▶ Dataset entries
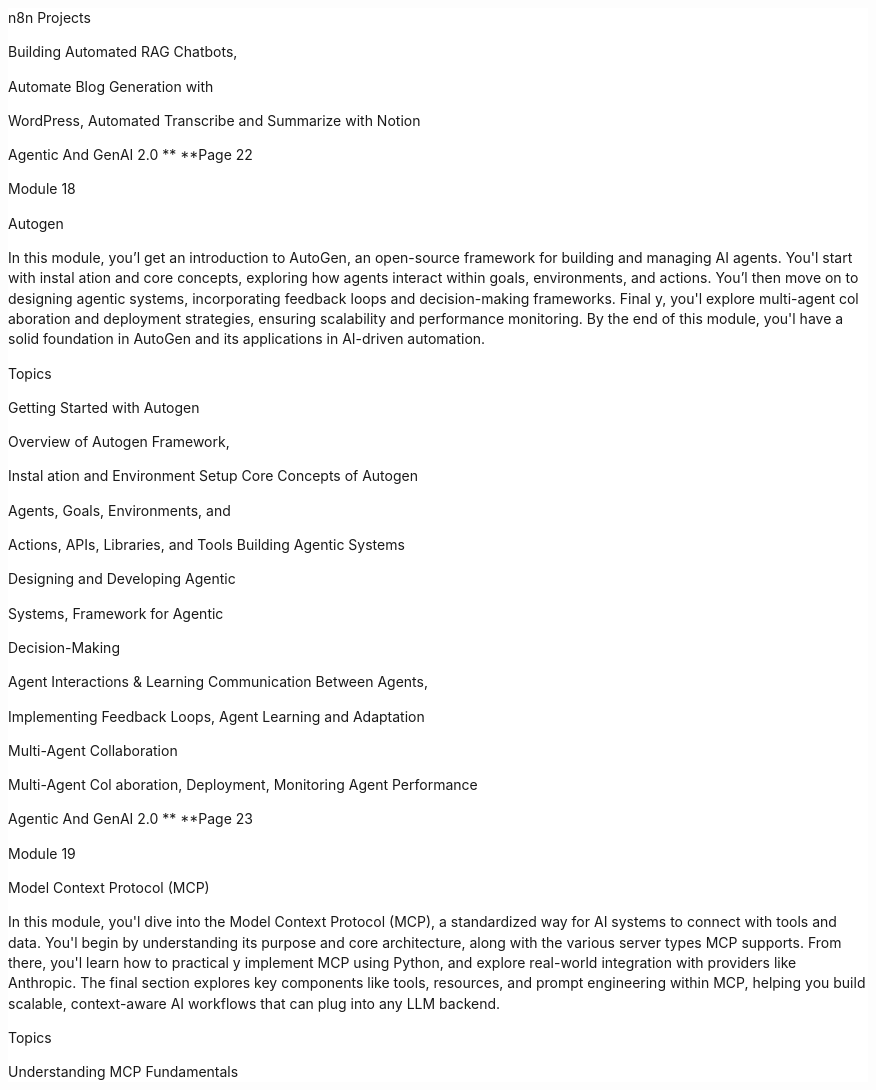 n8n Projects

Building Automated RAG Chatbots,

Automate Blog Generation with

WordPress, Automated Transcribe and Summarize with Notion

Agentic And GenAI 2.0 \*\* \*\*Page 22

Module 18

Autogen

In this module, you’l get an introduction to AutoGen, an open-source framework for building and managing AI agents. You'l start with instal ation and core concepts, exploring how agents interact within goals, environments, and actions. You’l then move on to designing agentic systems, incorporating feedback loops and decision-making frameworks. Final y, you'l explore multi-agent col aboration and deployment strategies, ensuring scalability and performance monitoring. By the end of this module, you'l have a solid foundation in AutoGen and its applications in AI-driven automation.

Topics

Getting Started with Autogen

Overview of Autogen Framework,

Instal ation and Environment Setup Core Concepts of Autogen

Agents, Goals, Environments, and

Actions, APIs, Libraries, and Tools Building Agentic Systems

Designing and Developing Agentic

Systems, Framework for Agentic

Decision-Making

Agent Interactions & Learning Communication Between Agents,

Implementing Feedback Loops, Agent Learning and Adaptation

Multi-Agent Collaboration

Multi-Agent Col aboration, Deployment, Monitoring Agent Performance

Agentic And GenAI 2.0 \*\* \*\*Page 23

Module 19

Model Context Protocol \(MCP\)

In this module, you'l dive into the Model Context Protocol \(MCP\), a standardized way for AI systems to connect with tools and data. You'l begin by understanding its purpose and core architecture, along with the various server types MCP supports. From there, you'l learn how to practical y implement MCP using Python, and explore real-world integration with providers like Anthropic. The final section explores key components like tools, resources, and prompt engineering within MCP, helping you build scalable, context-aware AI workflows that can plug into any LLM backend.

Topics

Understanding MCP Fundamentals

▶ Task statement
Output all of the data exactly. Skip the pictures.

▶ Answer for the task
 n8n Projects

Building Automated RAG Chatbots,

Automate Blog Generation with

WordPress, Automated Transcribe and Summarize with Notion

Agentic And GenAI 2.0 \*\* \*\*Page 22

Module 18

Autogen

In this module, you’l get an introduction to AutoGen, an open-source framework for building and managing AI agents. You'l start with instal ation and core concepts, exploring how agents interact within goals, environments, and actions. You’l then move on to designing agentic systems, incorporating feedback loops and decision-making frameworks. Final y, you'l explore multi-agent col aboration and deployment strategies, ensuring scalability and performance monitoring. By the end of this module, you'l have a solid foundation in AutoGen and its applications in AI-driven automation.

Topics

Getting Started with Autogen

Overview of Autogen Framework,

Instal ation and Environment Setup Core Concepts of Autogen

Agents, Goals, Environments, and

Actions, APIs, Libraries, and Tools Building Agentic Systems

Designing and Developing Agentic

Systems, Framework for Agentic

Decision-Making

Agent Interactions & Learning Communication Between Agents,

Implementing Feedback Loops, Agent Learning and Adaptation

Multi-Agent Collaboration

Multi-Agent Col aboration, Deployment, Monitoring Agent Performance

Agentic And GenAI 2.0 \*\* \*\*Page 23

Module 19

Model Context Protocol \(MCP\)

In this module, you'l dive into the Model Context Protocol \(MCP\), a standardized way for AI systems to connect with tools and data. You'l begin by understanding its purpose and core architecture, along with the various server types MCP supports. From there, you'l learn how to practical y implement MCP using Python, and explore real-world integration with providers like Anthropic. The final section explores key components like tools, resources, and prompt engineering within MCP, helping you build scalable, context-aware AI workflows that can plug into any LLM backend.

Topics

Understanding MCP Fundamentals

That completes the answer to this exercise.